Write out every line exactly, from the first line of the records below through the line that contains "- Focus on type".

- Provided material
*** Block opens ***

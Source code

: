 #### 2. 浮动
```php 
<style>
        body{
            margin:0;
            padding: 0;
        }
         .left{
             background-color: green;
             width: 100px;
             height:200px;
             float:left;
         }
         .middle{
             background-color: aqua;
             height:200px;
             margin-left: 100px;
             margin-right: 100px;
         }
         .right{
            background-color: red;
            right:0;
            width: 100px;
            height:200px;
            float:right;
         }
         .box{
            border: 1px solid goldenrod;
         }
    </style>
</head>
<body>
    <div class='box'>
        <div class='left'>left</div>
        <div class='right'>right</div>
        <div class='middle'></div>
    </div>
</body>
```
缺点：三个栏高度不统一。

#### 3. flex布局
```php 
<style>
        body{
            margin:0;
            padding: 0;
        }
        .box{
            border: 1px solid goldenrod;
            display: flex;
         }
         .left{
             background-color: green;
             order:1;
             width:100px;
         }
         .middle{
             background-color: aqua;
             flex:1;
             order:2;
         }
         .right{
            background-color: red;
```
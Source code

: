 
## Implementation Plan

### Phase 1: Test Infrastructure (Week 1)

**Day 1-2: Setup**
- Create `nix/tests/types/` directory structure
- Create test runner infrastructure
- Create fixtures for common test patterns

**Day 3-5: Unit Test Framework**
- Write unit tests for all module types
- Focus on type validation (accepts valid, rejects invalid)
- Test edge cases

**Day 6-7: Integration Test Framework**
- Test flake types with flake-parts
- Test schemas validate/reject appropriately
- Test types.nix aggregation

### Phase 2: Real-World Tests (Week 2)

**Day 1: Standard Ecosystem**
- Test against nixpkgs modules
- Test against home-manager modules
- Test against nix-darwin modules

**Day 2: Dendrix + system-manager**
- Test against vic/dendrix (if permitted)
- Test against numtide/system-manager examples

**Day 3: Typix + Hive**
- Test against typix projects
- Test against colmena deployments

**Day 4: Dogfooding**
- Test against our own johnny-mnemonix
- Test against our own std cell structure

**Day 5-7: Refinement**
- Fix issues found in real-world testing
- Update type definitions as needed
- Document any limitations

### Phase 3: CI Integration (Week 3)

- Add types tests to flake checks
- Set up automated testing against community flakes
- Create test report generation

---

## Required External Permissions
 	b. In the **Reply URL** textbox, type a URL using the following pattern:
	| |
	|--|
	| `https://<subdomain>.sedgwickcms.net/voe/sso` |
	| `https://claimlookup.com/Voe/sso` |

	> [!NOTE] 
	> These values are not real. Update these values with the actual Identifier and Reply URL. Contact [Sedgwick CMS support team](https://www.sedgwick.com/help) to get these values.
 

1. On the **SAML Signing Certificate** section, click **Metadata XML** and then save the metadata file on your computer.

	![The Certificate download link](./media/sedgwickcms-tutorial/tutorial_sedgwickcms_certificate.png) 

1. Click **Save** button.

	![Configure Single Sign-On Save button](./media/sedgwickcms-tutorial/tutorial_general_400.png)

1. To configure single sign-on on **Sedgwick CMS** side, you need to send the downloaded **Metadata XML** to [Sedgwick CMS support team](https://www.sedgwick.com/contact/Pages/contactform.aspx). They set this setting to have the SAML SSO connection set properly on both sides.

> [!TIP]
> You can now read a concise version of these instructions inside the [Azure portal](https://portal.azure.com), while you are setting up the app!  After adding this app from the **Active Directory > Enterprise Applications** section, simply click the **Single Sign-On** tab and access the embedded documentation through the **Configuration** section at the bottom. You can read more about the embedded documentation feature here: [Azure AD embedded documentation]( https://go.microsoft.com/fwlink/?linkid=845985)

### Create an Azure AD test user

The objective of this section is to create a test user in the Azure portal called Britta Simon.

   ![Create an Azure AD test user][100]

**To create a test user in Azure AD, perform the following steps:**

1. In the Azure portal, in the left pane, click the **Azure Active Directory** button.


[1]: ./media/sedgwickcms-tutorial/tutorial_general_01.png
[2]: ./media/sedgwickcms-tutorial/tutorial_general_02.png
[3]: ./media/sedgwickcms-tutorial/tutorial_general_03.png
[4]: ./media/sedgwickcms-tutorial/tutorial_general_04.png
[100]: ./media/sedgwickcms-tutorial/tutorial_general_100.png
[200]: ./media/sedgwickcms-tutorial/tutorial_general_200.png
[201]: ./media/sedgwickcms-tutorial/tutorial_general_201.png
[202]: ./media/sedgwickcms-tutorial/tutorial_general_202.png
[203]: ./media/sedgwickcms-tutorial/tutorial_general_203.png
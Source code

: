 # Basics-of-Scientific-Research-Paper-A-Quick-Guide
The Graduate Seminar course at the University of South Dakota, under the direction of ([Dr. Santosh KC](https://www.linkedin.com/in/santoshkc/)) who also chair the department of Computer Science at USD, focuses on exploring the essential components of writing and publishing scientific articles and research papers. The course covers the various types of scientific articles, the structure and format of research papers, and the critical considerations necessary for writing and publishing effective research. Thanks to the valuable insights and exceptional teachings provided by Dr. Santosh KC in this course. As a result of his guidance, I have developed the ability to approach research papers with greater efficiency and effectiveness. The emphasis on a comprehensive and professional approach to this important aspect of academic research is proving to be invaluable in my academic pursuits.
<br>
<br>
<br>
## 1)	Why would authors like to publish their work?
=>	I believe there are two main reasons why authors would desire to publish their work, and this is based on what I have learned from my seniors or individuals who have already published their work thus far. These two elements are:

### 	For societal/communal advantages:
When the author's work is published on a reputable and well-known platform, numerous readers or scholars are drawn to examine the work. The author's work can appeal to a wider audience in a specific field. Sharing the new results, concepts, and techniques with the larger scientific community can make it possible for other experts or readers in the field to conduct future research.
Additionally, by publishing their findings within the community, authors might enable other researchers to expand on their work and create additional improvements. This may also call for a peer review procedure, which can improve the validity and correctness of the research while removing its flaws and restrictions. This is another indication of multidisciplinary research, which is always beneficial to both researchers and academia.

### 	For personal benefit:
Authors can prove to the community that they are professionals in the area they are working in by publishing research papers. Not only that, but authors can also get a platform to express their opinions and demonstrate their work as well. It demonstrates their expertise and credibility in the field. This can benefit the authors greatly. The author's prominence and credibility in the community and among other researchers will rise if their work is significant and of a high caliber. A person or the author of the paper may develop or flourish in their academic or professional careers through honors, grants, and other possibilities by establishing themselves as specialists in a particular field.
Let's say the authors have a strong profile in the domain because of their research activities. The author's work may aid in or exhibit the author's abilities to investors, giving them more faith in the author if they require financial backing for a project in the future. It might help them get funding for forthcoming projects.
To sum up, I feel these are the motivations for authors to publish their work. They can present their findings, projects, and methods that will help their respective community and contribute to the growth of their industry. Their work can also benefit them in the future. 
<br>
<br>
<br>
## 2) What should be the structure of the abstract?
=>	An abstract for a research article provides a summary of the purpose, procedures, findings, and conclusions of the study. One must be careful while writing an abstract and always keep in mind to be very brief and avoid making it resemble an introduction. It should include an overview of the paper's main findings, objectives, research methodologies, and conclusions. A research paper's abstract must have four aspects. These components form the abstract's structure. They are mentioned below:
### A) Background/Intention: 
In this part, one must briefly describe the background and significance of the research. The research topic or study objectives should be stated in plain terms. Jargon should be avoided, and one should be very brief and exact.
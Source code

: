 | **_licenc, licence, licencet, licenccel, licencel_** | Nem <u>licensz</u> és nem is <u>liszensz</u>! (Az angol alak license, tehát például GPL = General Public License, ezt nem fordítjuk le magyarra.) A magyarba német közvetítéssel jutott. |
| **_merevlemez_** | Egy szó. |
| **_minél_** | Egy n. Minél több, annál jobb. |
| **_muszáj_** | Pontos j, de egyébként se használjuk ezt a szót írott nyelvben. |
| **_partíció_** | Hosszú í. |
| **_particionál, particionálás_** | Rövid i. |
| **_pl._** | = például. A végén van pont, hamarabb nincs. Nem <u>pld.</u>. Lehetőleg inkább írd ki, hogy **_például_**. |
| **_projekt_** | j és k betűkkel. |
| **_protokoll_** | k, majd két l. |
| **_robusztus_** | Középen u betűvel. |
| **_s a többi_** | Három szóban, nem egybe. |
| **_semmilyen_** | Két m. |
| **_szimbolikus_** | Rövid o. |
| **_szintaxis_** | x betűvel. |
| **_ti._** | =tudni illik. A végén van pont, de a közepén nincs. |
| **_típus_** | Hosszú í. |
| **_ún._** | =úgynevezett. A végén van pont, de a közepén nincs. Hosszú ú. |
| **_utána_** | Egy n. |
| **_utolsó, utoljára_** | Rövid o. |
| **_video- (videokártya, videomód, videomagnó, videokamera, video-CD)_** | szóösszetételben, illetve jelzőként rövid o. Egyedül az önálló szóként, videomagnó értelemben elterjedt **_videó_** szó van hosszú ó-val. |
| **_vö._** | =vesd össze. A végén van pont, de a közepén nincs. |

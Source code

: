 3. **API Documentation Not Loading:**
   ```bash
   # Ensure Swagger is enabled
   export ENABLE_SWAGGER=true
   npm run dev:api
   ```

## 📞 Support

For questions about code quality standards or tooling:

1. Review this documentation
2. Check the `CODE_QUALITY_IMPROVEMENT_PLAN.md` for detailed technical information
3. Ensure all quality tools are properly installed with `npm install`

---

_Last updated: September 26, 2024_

*** Block closes ***

- Exercise output
Source code

: #### 2. 浮动
```php 
<style>
        body{
            margin:0;
            padding: 0;
        }
         .left{
             background-color: green;
             width: 100px;
             height:200px;
             float:left;
         }
         .middle{
             background-color: aqua;
             height:200px;
             margin-left: 100px;
             margin-right: 100px;
         }
         .right{
            background-color: red;
            right:0;
            width: 100px;
            height:200px;
            float:right;
         }
         .box{
            border: 1px solid goldenrod;
         }
    </style>
</head>
<body>
    <div class='box'>
        <div class='left'>left</div>
        <div class='right'>right</div>
        <div class='middle'></div>
    </div>
</body>
```
缺点：三个栏高度不统一。

#### 3. flex布局
```php 
<style>
        body{
            margin:0;
            padding: 0;
        }
        .box{
            border: 1px solid goldenrod;
            display: flex;
         }
         .left{
             background-color: green;
             order:1;
             width:100px;
         }
         .middle{
             background-color: aqua;
             flex:1;
             order:2;
         }
         .right{
            background-color: red;
```
Source code

: 
## Implementation Plan

### Phase 1: Test Infrastructure (Week 1)

**Day 1-2: Setup**
- Create `nix/tests/types/` directory structure
- Create test runner infrastructure
- Create fixtures for common test patterns

**Day 3-5: Unit Test Framework**
- Write unit tests for all module types
- Focus on type validation (accepts valid, rejects invalid)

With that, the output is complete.